Records drawn from a dataset

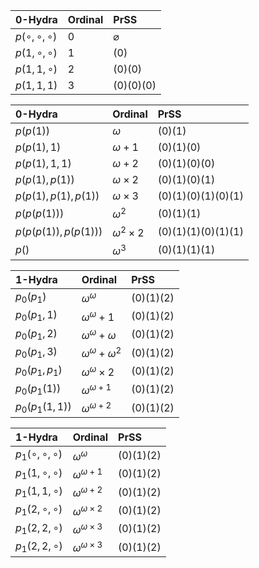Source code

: | 0-Hydra      | Ordinal | PrSS          | 
|:-------------|:--------|:--------------|
| $p(∘, ∘, ∘)$ | $0$     | $\varnothing$ |
| $p(1, ∘, ∘)$ | $1$     | $(0)$         |
| $p(1, 1, ∘)$ | $2$     | $(0)(0)$      |
| $p(1, 1, 1)$ | $3$     | $(0)(0)(0)$   |

| 0-Hydra               | Ordinal | PrSS                 | 
|:----------------------|:--------|:---------------------|
| $p(p(1))$             | $ω$     | $(0)(1)$             |
| $p(p(1), 1)$          | $ω+1$   | $(0)(1)(0)$          |
| $p(p(1), 1, 1)$       | $ω+2$   | $(0)(1)(0)(0)$       |
| $p(p(1), p(1))$       | $ω×2$   | $(0)(1)(0)(1)$       |
| $p(p(1), p(1), p(1))$ | $ω×3$   | $(0)(1)(0)(1)(0)(1)$ |
| $p(p(p(1)))$             | $ω^2$   | $(0)(1)(1)$ |
| $p(p(p(1)), p(p(1)))$             | $ω^2×2$   | $(0)(1)(1)(0)(1)(1)$ |
| $p()$             | $ω^3$   | $(0)(1)(1)(1)$ |

| 1-Hydra            | Ordinal   | PrSS        | 
|:-------------------|:----------|:------------|
| $p_0(p_1)$       | $ω^ω$     | $(0)(1)(2)$ |
| $p_0(p_1, 1)$       | $ω^ω + 1$     | $(0)(1)(2)$ |
| $p_0(p_1, 2)$       | $ω^ω + ω$     | $(0)(1)(2)$ |
| $p_0(p_1, 3)$       | $ω^ω + ω^2$     | $(0)(1)(2)$ |
| $p_0(p_1, p_1)$       | $ω^ω×2$     | $(0)(1)(2)$ |
| $p_0(p_1(1))$       | $ω^{ω+1}$     | $(0)(1)(2)$ |
| $p_0(p_1(1, 1))$       | $ω^{ω+2}$     | $(0)(1)(2)$ |

| 1-Hydra            | Ordinal   | PrSS        | 
|:-------------------|:----------|:------------|
| $p_1(∘, ∘, ∘)$       | $ω^ω$     | $(0)(1)(2)$ |
| $p_1(1, ∘, ∘)$       | $ω^{ω+1}$     | $(0)(1)(2)$ |
| $p_1(1, 1, ∘)$       | $ω^{ω+2}$     | $(0)(1)(2)$ |
| $p_1(2, ∘, ∘)$       | $ω^{ω×2}$     | $(0)(1)(2)$ |
| $p_1(2, 2, ∘)$       | $ω^{ω×3}$     | $(0)(1)(2)$ |
| $p_1(2, 2, ∘)$       | $ω^{ω×3}$     | $(0)(1)(2)$ |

• Task directions: Say how many lines above include "PrSS", please, and nothing else.

• Expected output: 4